For example, as described in the post The Blagojevich Upside, the state of Illinois found that having books at home is highly correlated with better test scores even if the kids have not read them. So they decide the distribute books. In retrospect, we can easily find a common cause. Having the book in a home could be an indicator of how studious parents are, which will help with better scores. Sending books home, however, is unlikely to change anything.

You see correlation without a causality when there is a common cause that drives both readings. This is a common theme of the discussion. You can find a detailed discussion on causality from the talk “Challenges in Causality” by Isabelle Guyon.

Can we prove Causality?

Great, how can I show causality? Casualty is measured through randomized experiments (a.k.a. randomized trials or AB tests). A randomized experiment selects samples and randomly break them into two groups called the control and variation. Then we apply the cause (e.g. send a book home) to variation group and measure the effects (e.g. test scores). Finally, we measure the casualty by comparing the effect in control and variation groups. This is how medications are tested.

To be precise, if error bars for groups does not overlap for both the groups, then there is a causality. Check https://www.optimizely.com/ab-testing/ for more details.

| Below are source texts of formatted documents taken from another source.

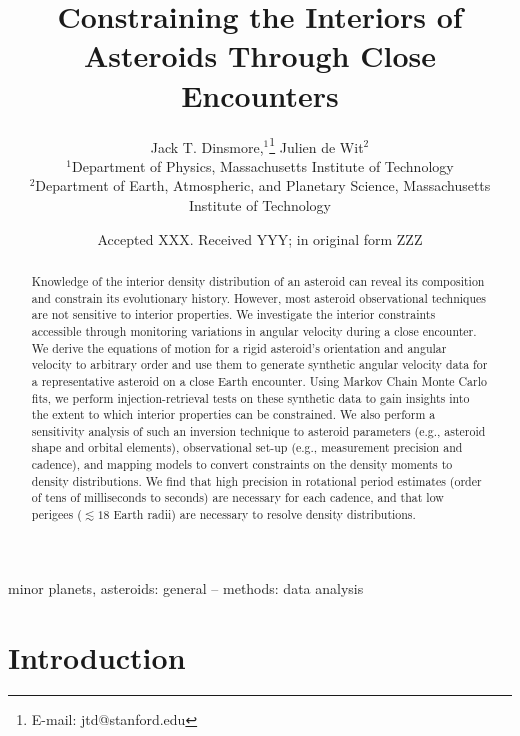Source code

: \documentclass[fleqn,usenatbib]{mnras}
\title[Flyby Constraints on Asteroids Interiors]{Constraining the Interiors of Asteroids Through Close Encounters}
\author[Jack T. Dinsmore, Julien de Wit]{
Jack T. Dinsmore,$^{1}$\thanks{E-mail: jtd@stanford.edu}
Julien de Wit$^{2}$
\\
$^{1}$Department of Physics, Massachusetts Institute of Technology\\
$^{2}$Department of Earth, Atmospheric, and Planetary Science, Massachusetts Institute of Technology
}
\date{Accepted XXX. Received YYY; in original form ZZZ}
\begin{document}
\label{firstpage}
\pagerange{\pageref{firstpage}--\pageref{lastpage}}
\maketitle

\begin{abstract}
  Knowledge of the interior density distribution of an asteroid can reveal its composition and constrain its evolutionary history. However, most asteroid observational techniques are not sensitive to interior properties. We investigate the interior constraints accessible through monitoring variations in angular velocity during a close encounter. We derive the equations of motion for a rigid asteroid's orientation and angular velocity to arbitrary order and use them to generate synthetic angular velocity data for a representative asteroid on a close Earth encounter. Using Markov Chain Monte Carlo fits, we perform injection-retrieval tests on these synthetic data to gain insights into the extent to which interior properties can be constrained. We also perform a sensitivity analysis of such an inversion technique to asteroid parameters (e.g., asteroid shape and orbital elements), observational set-up (e.g., measurement precision and cadence), and mapping models to convert constraints on the density moments to density distributions. We find that high precision in rotational period estimates (order of tens of milliseconds to seconds) are necessary for each cadence, and that low perigees ($\lesssim 18$ Earth radii) are necessary to resolve density distributions.
\end{abstract}

\begin{keywords}
  minor planets, asteroids: general -- methods: data analysis
\end{keywords}



\section{Introduction}
\end{document}
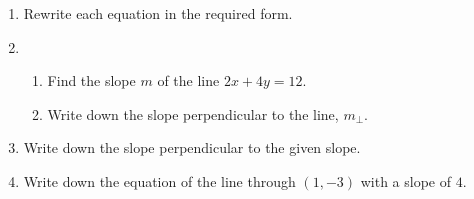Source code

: \documentclass[12pt, twoside]{article}
\begin{document}
\begin{enumerate}
\item Rewrite each equation in the required form.
  \begin{enumerate}
  \end{enumerate} \vspace{0.5cm}

\newpage
\item   
 \begin{enumerate}
  \item Find the slope $m$ of the line $2x+4y=12$.
  \vspace{2cm}
  \item Write down the slope perpendicular to the line, $m_{\perp}$.
  \vspace{0.5cm}
\end{enumerate}

\item Write down the slope perpendicular to the given slope.
\begin{enumerate}
\end{enumerate} \vspace{0.5cm}

\item Write down the equation of the line through $(1,-3)$ with a slope of $4$.
\vspace{2cm}


\end{enumerate}
\end{document}
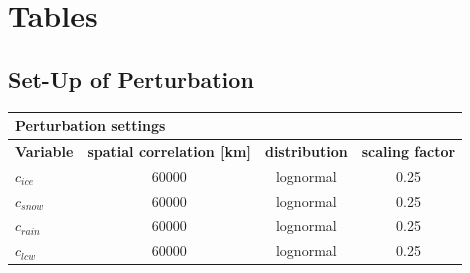 \chapter{Tables}
\label{sec:tabelappendix}
 \section{Set-Up of Perturbation}
\begin{longtable}[H]{|l|c|c|c|}
    \hline 
    \multicolumn{4}{|l|}{\textbf{Perturbation settings}}\\
    \hline 
    \textbf{Variable} & \textbf{spatial correlation [km]} & \textbf{distribution} & \textbf{scaling factor} \\ 
    \hline
    $c_{ice}$ & 60000 & lognormal & 0.25 \\
    \hline
    $c_{snow}$ & 60000 & lognormal & 0.25 \\
    \hline
    $c_{rain}$ & 60000 & lognormal & 0.25 \\
    \hline
    $c_{lcw}$ & 60000 & lognormal & 0.25 \\
    \hline


\end{longtable}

However, that is not always practical. For example, if you want to prove that smoking causes cancer, you need to first select a population, place them randomly into two groups, make half of the smoke, and make sure other half does not smoke. Then wait for like 50 years and compare.

Did you see the catch? it is not good enough to compare smokers and non-smokers as there may be a common cause like the gene that cause them to do so. Do prove causality, you need to randomly pick people and ask some of them to smoke. Well, that is not ethical. So this experiment can never be done. Actually, this argument has been used before (e.g.https://en.wikipedia.org/wiki/A_Frank_Statement. )

This can get funnier. If you want to prove that greenhouse gasses cause global warming, you need to find another copy of earth, apply greenhouse gasses to one, and wait few hundred years!!

To summarize, Casualty, sometime, might be very hard to prove and you really need to differentiate between correlation and causality.

Following are examples when causality is needed.

  • Before punishing someone
  • Diagnosing a patient
  • Measure effectiveness of a new drug
  • Evaluate the effect of a new policy (e.g. new Tax)
  • To change a behavior

Big Data and Causality

Most big data datasets are observational data collected from the real world. Hence, there is no control group. Therefore, most of the time all you can only show and it is very hard to prove causality.

There are two reactions to this problem.

First, “Big data guys does not understand what they are doing. It is stupid to try to draw conclusions without randomized experiment”.

I find this view lazy.

Obviously, there are lots of interesting knowledge in observational data. If we can find a way to use them, that will let us use these techniques in many more applications. We need to figure out a way to use it and stop complaining. If current statistics does not know how to do it, we need to find a way.

Second is “forget causality! correlation is enough”.

I find this view blind.

Playing ostrich does not make the problem go away. This kind of crude generalizations make people do stupid things and can limit the adoption of Big Data technologies.

We need to find the middle ground!

When do we need Causality?

The answer depends on what are we going to do with the data. For example, if we are going to just recommend a product based on the data, chances are that correlation is enough. However, if we are taking a life changing decision or make a major policy decision, we might need causality.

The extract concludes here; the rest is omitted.